One thing that Rodrigo loves about .NET is the nice way that the entire set of class libraries are architected together in a pretty clean and consistent manner. This is a great advance over the hodgepodge approaches of the past where fundamental libraries were incompatible or worked in entirely different ways. I wonder, though, if allowing extensible languages isn’t taking a step backwards into that world. Central control of a language ensures some reasonable amount of consistency in thought and design – if anyone is allowed to add extensions, will the language gradually devolve into the language of Babel? Or will only extensions that preserve the core style survive while the others die off?
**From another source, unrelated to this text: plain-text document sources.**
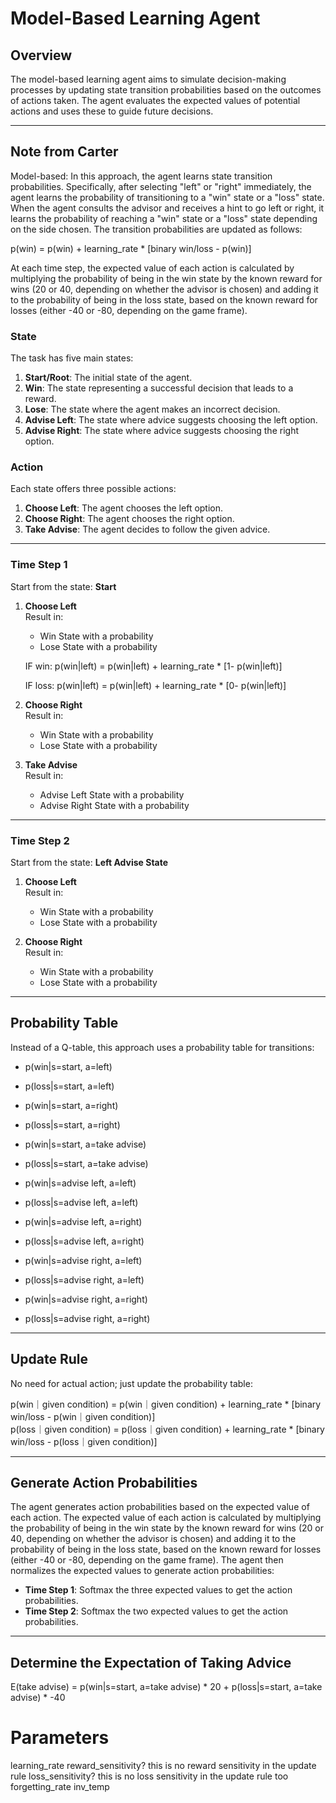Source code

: # Model-Based Learning Agent

## Overview
The model-based learning agent aims to simulate decision-making processes by updating state transition probabilities based on the outcomes of actions taken. The agent evaluates the expected values of potential actions and uses these to guide future decisions.

---

## Note from Carter

Model-based: In this approach, the agent learns state transition probabilities. Specifically, after selecting "left" or "right" immediately, the agent learns the probability of transitioning to a "win" state or a "loss" state. When the agent consults the advisor and receives a hint to go left or right, it learns the probability of reaching a "win" state or a "loss" state depending on the side chosen. The transition probabilities are updated as follows:

p(win) = p(win) + learning_rate * [binary win/loss - p(win)]  

At each time step, the expected value of each action is calculated by multiplying the probability of being in the win state by the known reward for wins (20 or 40, depending on whether the advisor is chosen) and adding it to the probability of being in the loss state, based on the known reward for losses (either -40 or -80, depending on the game frame).

### State
The task has five main states:

1. **Start/Root**: The initial state of the agent.  
2. **Win**: The state representing a successful decision that leads to a reward.  
3. **Lose**: The state where the agent makes an incorrect decision.  
4. **Advise Left**: The state where advice suggests choosing the left option.  
5. **Advise Right**: The state where advice suggests choosing the right option.  

### Action
Each state offers three possible actions:

1. **Choose Left**: The agent chooses the left option.  
2. **Choose Right**: The agent chooses the right option.  
3. **Take Advise**: The agent decides to follow the given advice.  

---

### Time Step 1
Start from the state: **Start**

1. **Choose Left**  
   Result in:  
   - Win State with a probability  
   - Lose State with a probability  
   

   IF win:
   p(win|left) = p(win|left) + learning_rate * [1- p(win|left)]

   IF loss:
   p(win|left) = p(win|left) + learning_rate * [0- p(win|left)]


   


2. **Choose Right**  
   Result in:  
   - Win State with a probability  
   - Lose State with a probability  

3. **Take Advise**  
   Result in:  
   - Advise Left State with a probability  
   - Advise Right State with a probability  

---

### Time Step 2
Start from the state: **Left Advise State**

1. **Choose Left**  
   Result in:  
   - Win State with a probability  
   - Lose State with a probability  

2. **Choose Right**  
   Result in:  
   - Win State with a probability  
   - Lose State with a probability  

---

## Probability Table
Instead of a Q-table, this approach uses a probability table for transitions:

- p(win|s=start, a=left)  
- p(loss|s=start, a=left)  
- p(win|s=start, a=right)  
- p(loss|s=start, a=right)  
- p(win|s=start, a=take advise)  
- p(loss|s=start, a=take advise)  

- p(win|s=advise left, a=left)  
- p(loss|s=advise left, a=left)  
- p(win|s=advise left, a=right)  
- p(loss|s=advise left, a=right)  

- p(win|s=advise right, a=left)  
- p(loss|s=advise right, a=left)  
- p(win|s=advise right, a=right)  
- p(loss|s=advise right, a=right)  

---

## Update Rule
No need for actual action; just update the probability table:  

p(win｜given condition) = p(win｜given condition) + learning_rate * [binary win/loss - p(win｜given condition)]  
p(loss｜given condition) = p(loss｜given condition) + learning_rate * [binary win/loss - p(loss｜given condition)]  

---

## Generate Action Probabilities
The agent generates action probabilities based on the expected value of each action. The expected value of each action is calculated by multiplying the probability of being in the win state by the known reward for wins (20 or 40, depending on whether the advisor is chosen) and adding it to the probability of being in the loss state, based on the known reward for losses (either -40 or -80, depending on the game frame). The agent then normalizes the expected values to generate action probabilities:

- **Time Step 1**: Softmax the three expected values to get the action probabilities.  
- **Time Step 2**: Softmax the two expected values to get the action probabilities.  

---

## Determine the Expectation of Taking Advice
E(take advise) = p(win|s=start, a=take advise) * 20 + p(loss|s=start, a=take advise) * -40



# Parameters
learning_rate
reward_sensitivity? this is no reward sensitivity in the update rule
loss_sensitivity? this is no loss sensitivity in the update rule too
forgetting_rate
inv_temp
I guess we’ll just have to see.
I will add that one major problem with our compilers today is that entirely too much information is locked up in them. We’ve started exposing compilation information through mechanisms such as the Visual Studio code model, but we need to go a lot further to enable more advanced and extensible tools. It’s certainly possible to expose a lot more information about what exists in the code that’s being compiled without having to make that information modifiable outside of the compiler, and I think that’s something that’s unquestionably worth pursuing in the long run.